A Bluetooth selector that tells you everything without a screen

The other standout part is the latching pushbutton Bluetooth selector. Instead of relying on an active display, the switch position itself communicates state with a permanent zero-energy display function.

That is a very keyboard-builder way to think about workflow. If you bounce between devices, a selector like this makes pairing and profile switching feel tactile and immediate, and it avoids the extra complexity of a live screen just to answer a basic question: which machine is this board talking to right now? In a wireless split build, that kind of clarity is worth more than visual flair.

The selector also fits the overall logic of Hawk.

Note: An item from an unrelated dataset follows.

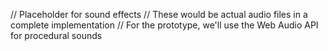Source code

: // Placeholder for sound effects
// These would be actual audio files in a complete implementation
// For the prototype, we'll use the Web Audio API for procedural sounds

Every control seems to exist because it does something concrete, not because the board needed another visible gimmick. That is a big reason DIY boards keep pulling people in: they treat user interface as physical design, where the act of switching state should feel as deliberate as the act of typing.

Why 36 keys still make sense

Hawk sits in the part of the hobby where smaller is not a compromise, it is the point. Split keyboards are commonly built to separate the hands into two halves, which can improve hand, wrist, and shoulder position, and they are often much smaller than conventional keyboards, sometimes as compact as 40% layouts or 36-key designs.

That scale matters because it changes how you use the board. With a 5x3+3 layout, you are not carrying around a mini version of a full keyboard. You are committing to a layout that assumes layers, deliberate reach, and a cleaner relationship between movement and function.

That is also where ZMK comes in. ZMK supports split keyboards where the two halves communicate and operate as one device, which makes it a natural fit for builds like Hawk that combine wireless control logic with highly customized hardware. The firmware is part of the story here because it lets the builder make the board feel unified even when the hardware is physically divided.

The extra controls show the board was built to be used

Hawk also includes a five-way encoder switch, which VBNC8 says is mainly for media control and cursor movement on another layer. That choice tells you a lot about the build philosophy. Instead of packing the board with redundant keys, the builder added a compact control cluster that can handle everyday navigation without breaking the 36-key footprint.

That kind of input-method novelty is one reason differentiated keyboards get so much attention in the hobby. A board like this is not just about typing speed or a clean case. It is about turning common tasks, like changing volume or nudging a cursor, into actions that feel anchored in the hardware.

What Hawk teaches beyond the board itself

Hawk works because the parts that look eccentric are actually the most practical. The molded tin weights solve balance and tenting in one move, the latching Bluetooth selector makes device switching obvious without a powered display, and the five-way encoder keeps utility close at hand without bloating the layout.

VBNC8’s GitHub and YouTube presence reinforces that this is part of a broader maker practice, not a one-off art object. In that sense, Hawk is a clean example of why the DIY end of mechanical keyboards still beats buying something finished: it lets the builder turn ergonomics, portability, and multi-device use into one cohesive object, then make the hardware itself tell the story.